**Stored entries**
((

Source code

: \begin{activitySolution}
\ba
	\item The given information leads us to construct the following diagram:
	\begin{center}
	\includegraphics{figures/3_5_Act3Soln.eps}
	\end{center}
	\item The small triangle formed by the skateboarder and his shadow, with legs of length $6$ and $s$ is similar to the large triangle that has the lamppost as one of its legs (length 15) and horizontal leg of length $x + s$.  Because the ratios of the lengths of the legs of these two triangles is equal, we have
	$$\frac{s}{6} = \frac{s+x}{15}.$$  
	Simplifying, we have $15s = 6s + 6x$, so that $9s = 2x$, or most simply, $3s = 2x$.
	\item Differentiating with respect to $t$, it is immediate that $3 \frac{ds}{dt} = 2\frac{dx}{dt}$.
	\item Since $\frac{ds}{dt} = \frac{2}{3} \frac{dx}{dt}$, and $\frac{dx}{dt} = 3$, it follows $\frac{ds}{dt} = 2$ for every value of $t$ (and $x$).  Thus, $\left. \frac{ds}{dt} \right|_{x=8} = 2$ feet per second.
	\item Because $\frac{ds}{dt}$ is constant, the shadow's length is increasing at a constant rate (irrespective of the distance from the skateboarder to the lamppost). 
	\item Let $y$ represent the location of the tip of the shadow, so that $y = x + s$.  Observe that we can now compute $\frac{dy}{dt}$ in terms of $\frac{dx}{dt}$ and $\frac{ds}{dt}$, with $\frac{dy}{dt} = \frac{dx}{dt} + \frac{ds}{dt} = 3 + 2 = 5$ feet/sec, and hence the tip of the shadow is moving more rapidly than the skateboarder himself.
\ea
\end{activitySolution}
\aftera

))

**What to produce**
Copy out each entry above with no deviation.

**Completed exercise**
Source code

: \begin{activitySolution}
\ba
	\item The given information leads us to construct the following diagram:
	\begin{center}
	\includegraphics{figures/3_5_Act3Soln.eps}
	\end{center}
	\item The small triangle formed by the skateboarder and his shadow, with legs of length $6$ and $s$ is similar to the large triangle that has the lamppost as one of its legs (length 15) and horizontal leg of length $x + s$.  Because the ratios of the lengths of the legs of these two triangles is equal, we have
	$$\frac{s}{6} = \frac{s+x}{15}.$$  
	Simplifying, we have $15s = 6s + 6x$, so that $9s = 2x$, or most simply, $3s = 2x$.
	\item Differentiating with respect to $t$, it is immediate that $3 \frac{ds}{dt} = 2\frac{dx}{dt}$.
	\item Since $\frac{ds}{dt} = \frac{2}{3} \frac{dx}{dt}$, and $\frac{dx}{dt} = 3$, it follows $\frac{ds}{dt} = 2$ for every value of $t$ (and $x$).  Thus, $\left. \frac{ds}{dt} \right|_{x=8} = 2$ feet per second.
	\item Because $\frac{ds}{dt}$ is constant, the shadow's length is increasing at a constant rate (irrespective of the distance from the skateboarder to the lamppost). 
	\item Let $y$ represent the location of the tip of the shadow, so that $y = x + s$.  Observe that we can now compute $\frac{dy}{dt}$ in terms of $\frac{dx}{dt}$ and $\frac{ds}{dt}$, with $\frac{dy}{dt} = \frac{dx}{dt} + \frac{ds}{dt} = 3 + 2 = 5$ feet/sec, and hence the tip of the shadow is moving more rapidly than the skateboarder himself.
\ea
\end{activitySolution}
\aftera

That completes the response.